No one listened to them,
that newer station that’d give
slots to people like the Morgan Boys
come in from the hollers
to sing a few songs late at night.
Keep them calls and postcards
coming in, folks! Fred Astaire,
Guy Lombardo, that’s what
everybody wanted. Until
the water started coming down
and they had the sense to move
their transmitters upstairs.
Kept the lifelines open
calling from street to street.
A family needs food on 10th and Waller.
Two men on McConnell looking 
for a ride to the mill
to pick up paychecks.
They promise they’ll
help with the rowing.
Mrs.
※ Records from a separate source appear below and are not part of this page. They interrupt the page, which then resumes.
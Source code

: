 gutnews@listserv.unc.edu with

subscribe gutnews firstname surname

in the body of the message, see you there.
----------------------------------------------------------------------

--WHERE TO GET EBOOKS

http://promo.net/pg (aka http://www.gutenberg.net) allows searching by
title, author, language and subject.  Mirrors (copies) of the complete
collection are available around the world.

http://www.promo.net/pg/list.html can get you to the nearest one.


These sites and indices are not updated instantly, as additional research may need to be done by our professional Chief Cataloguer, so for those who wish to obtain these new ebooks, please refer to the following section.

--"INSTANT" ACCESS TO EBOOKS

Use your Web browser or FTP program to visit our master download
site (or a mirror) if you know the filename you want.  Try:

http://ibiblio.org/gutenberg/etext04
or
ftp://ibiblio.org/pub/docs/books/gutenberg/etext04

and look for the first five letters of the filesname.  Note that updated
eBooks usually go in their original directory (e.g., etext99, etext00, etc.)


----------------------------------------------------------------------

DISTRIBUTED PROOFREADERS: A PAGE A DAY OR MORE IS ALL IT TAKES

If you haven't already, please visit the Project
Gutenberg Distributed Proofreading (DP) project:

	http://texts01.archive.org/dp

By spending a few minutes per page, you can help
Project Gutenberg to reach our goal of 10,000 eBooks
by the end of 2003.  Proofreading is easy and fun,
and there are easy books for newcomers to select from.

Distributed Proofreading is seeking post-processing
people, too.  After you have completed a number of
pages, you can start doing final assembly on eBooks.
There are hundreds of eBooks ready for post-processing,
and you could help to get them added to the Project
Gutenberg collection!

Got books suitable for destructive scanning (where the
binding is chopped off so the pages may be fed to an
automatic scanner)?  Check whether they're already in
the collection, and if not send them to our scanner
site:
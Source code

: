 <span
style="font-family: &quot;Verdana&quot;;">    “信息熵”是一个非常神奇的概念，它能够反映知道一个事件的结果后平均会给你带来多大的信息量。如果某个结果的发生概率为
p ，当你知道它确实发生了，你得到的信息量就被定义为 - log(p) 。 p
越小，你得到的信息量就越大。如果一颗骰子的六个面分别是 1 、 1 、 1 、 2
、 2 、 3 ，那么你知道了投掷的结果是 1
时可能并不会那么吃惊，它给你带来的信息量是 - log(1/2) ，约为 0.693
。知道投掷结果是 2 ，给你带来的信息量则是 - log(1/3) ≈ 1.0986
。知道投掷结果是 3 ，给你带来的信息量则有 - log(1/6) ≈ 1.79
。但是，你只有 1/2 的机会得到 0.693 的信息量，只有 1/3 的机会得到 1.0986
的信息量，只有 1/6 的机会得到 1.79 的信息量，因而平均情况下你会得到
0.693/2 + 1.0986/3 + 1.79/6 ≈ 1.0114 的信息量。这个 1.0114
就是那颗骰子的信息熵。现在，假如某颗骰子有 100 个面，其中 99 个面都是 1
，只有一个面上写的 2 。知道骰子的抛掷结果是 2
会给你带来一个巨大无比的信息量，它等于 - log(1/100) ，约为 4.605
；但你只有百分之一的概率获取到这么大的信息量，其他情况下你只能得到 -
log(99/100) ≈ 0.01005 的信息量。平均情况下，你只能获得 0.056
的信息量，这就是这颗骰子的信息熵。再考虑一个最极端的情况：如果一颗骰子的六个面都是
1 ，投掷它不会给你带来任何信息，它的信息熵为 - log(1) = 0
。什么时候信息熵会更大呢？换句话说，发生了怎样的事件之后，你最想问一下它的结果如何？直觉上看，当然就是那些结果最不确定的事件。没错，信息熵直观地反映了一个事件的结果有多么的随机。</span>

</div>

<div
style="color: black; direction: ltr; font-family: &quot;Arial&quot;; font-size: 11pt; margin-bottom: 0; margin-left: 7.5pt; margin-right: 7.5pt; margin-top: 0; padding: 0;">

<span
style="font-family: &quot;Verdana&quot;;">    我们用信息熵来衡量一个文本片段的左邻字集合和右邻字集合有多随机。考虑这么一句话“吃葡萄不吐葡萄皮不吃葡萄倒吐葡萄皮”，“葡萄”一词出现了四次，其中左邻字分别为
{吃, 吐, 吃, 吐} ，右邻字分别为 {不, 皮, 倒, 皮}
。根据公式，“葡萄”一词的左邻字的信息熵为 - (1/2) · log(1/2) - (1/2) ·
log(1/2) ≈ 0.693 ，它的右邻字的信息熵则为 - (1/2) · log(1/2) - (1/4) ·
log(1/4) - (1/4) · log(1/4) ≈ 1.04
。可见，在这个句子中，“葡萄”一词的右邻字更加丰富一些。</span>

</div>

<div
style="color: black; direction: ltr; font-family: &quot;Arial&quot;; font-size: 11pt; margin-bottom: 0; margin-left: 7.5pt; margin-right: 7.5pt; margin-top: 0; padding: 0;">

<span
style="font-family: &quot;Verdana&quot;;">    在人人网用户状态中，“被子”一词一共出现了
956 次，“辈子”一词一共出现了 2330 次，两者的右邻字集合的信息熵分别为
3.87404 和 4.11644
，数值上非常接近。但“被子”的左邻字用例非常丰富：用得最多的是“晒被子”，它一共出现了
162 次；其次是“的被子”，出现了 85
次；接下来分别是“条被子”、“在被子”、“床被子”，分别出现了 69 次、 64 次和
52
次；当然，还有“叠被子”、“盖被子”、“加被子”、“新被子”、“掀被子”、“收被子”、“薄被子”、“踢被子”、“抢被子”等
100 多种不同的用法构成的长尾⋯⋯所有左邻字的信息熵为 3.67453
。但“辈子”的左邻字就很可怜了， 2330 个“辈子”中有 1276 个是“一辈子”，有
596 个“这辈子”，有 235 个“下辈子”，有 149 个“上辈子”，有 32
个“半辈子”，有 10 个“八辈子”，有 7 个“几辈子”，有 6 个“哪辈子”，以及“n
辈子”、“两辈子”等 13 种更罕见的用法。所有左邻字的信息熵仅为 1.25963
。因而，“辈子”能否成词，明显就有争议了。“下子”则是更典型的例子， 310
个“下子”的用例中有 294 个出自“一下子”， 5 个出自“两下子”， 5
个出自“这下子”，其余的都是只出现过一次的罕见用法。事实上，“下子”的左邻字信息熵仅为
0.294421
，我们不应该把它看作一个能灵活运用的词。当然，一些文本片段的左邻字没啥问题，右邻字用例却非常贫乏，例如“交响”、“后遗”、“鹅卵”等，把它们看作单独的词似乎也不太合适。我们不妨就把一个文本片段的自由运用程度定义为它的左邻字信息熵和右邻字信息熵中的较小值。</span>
Simpson’s at Mercy,
she’s in perfect health 
and wants you all to know
she’s had a 7 lb boy.
Everybody loves you,
when you’re singing their song.

IX: Second Date, Interrupted
~ January 29, 1937

Sightseers, don’t park your cars
by the side of the road.
If you ain’t here to help,
just get along home.

X: Third Date by the River
~ January 30, 1937

Trains full of refugees
head to the north full of
children and dogs,
sickly sweet smell of
closeness and damp.
Columbus and Chillicothe
promise places for
5,000 souls.
Nothing can go south,
not over that river
no longer 2 miles wide,
but still not yet itself.
Enid wants to walk
the rail bridge to Kentucky,
see the current
through the slats,
dare it to take her on.
He stays in the truck,
watching her disappear
into the distance.

XI: After All, the Water Will Come
~ January 31, 1937

Mud will harden to concrete
if left to settle there.
Everyone comes with brooms,
big push brooms meant
for you to put
your whole weight behind.
When you focus 
on action, fear
can find no foothold
in the 2 inches of sludge
covering everything,
the 6,234 flooded houses,
the 34,248 homeless,
the 45,000 tons of debris,
the 16 million dollars of damage.
7 miles of new levee are built,
15 feet added to the flood wall.
Though it’s not much more,
may it always be enough.
May we always be enough.

 

Note: This poem originally appeared in Eunoia Review, March 2024.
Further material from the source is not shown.